FIG. 5A illustrates an example system 500A with which embodiments of the present disclosure may be implemented. For example, system 500A may be configured to perform one or more of operations 400 of FIG. 4 . In one example system 500A corresponds to client 120 of FIG. 1 .
System 500A includes a central processing unit (CPU) 502, one or more I/O device interfaces 504 that may allow for the connection of various I/O devices 504 (e.g., keyboards, displays, mouse devices, pen input, etc.) to the system 500A, network interface 506, a memory 508, and an interconnect 512. It is contemplated that one or more components of system 500A may be located remotely and accessed via a network 510. It is further contemplated that one or more components of system 500A may comprise physical components or virtualized components.

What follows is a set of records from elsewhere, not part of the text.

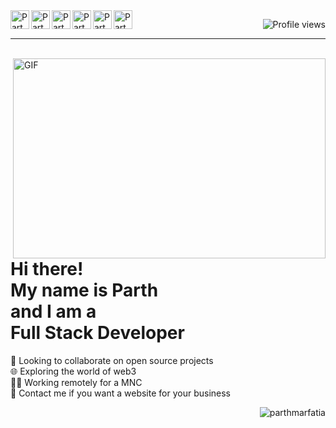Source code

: <a href="mailto:parthmarfatia789@gmail.com">
  <img align="left" alt="Parth's Gmail" width="30px" src="https://upload.wikimedia.org/wikipedia/commons/7/7e/Gmail_icon_%282020%29.svg" />
</a>
<a href="https://www.linkedin.com/in/parth-marfatia-4a8a1a183/">
  <img align="left" alt="Parth's LinkedIN" width="30px" src="https://raw.githubusercontent.com/peterthehan/peterthehan/master/assets/linkedin.svg" />
</a>
<a href="https://discordapp.com/users/parth#9737">
  <img align="left" alt="Parth's Discord" width="30px" src="https://raw.githubusercontent.com/peterthehan/peterthehan/master/assets/discord.svg" />
</a>
<a href="https://leetcode.com/parthmarfatia/">
  <img align="left" alt="Parth's Leetcode | Twitter" width="30px" src="https://upload.wikimedia.org/wikipedia/commons/1/19/LeetCode_logo_black.png" />
</a>
<a href="https://twitter.com/parth_marfatia">
  <img align="left" alt="Parth's Twitter | Twitter" width="30px" src="https://raw.githubusercontent.com/peterthehan/peterthehan/master/assets/twitter.svg" />
</a>
<a href="https://www.instagram.com/parth_marfatia/">
  <img align="left" alt="Parth's Instagram" width="30px" src="https://raw.githubusercontent.com/hussainweb/hussainweb/main/icons/instagram.png" />
</a><div align="right">
  
  ![Profile views](https://gpvc.arturio.dev/parthmarfatia)
</div>

* * *
<br />
<img align="right" alt="GIF" src="https://github.com/abhisheknaiidu/abhisheknaiidu/blob/master/code.gif?raw=true" width="500" height="320" />

<h1> Hi there! <br>My name is Parth<br>and I am a<br>Full Stack Developer</h1>

🤜 Looking to collaborate on open source projects <br>
🌐 Exploring the world of web3 <br>
👨‍💻 Working remotely for a MNC <br>
🚀 Contact me if you want a website for your business <br>


<p align="right"> <img src="https://github-readme-stats.vercel.app/api?username=parthmarfatia&show_icons=true&theme=gotham" alt="parthmarfatia" />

CPU 502 may retrieve and execute programming instructions stored in the memory 508. Similarly, the CPU 502 may retrieve and store application data residing in the memory 508. The interconnect 512 transmits programming instructions and application data, among the CPU 502, I/O device interface 504, network interface 506, and memory 508. CPU 502 is included to be representative of a single CPU, multiple CPUs, a single CPU having multiple processing cores, and other arrangements.
Additionally, the memory 508 is included to be representative of a random access memory or the like. In some embodiments, memory 508 may comprise a disk drive, solid state drive, or a collection of storage devices distributed across multiple storage systems. Although shown as a single unit, the memory 508 may be a combination of fixed and/or removable storage devices, such as fixed disc drives, removable memory cards or optical storage, network attached storage (NAS), or a storage area-network (SAN).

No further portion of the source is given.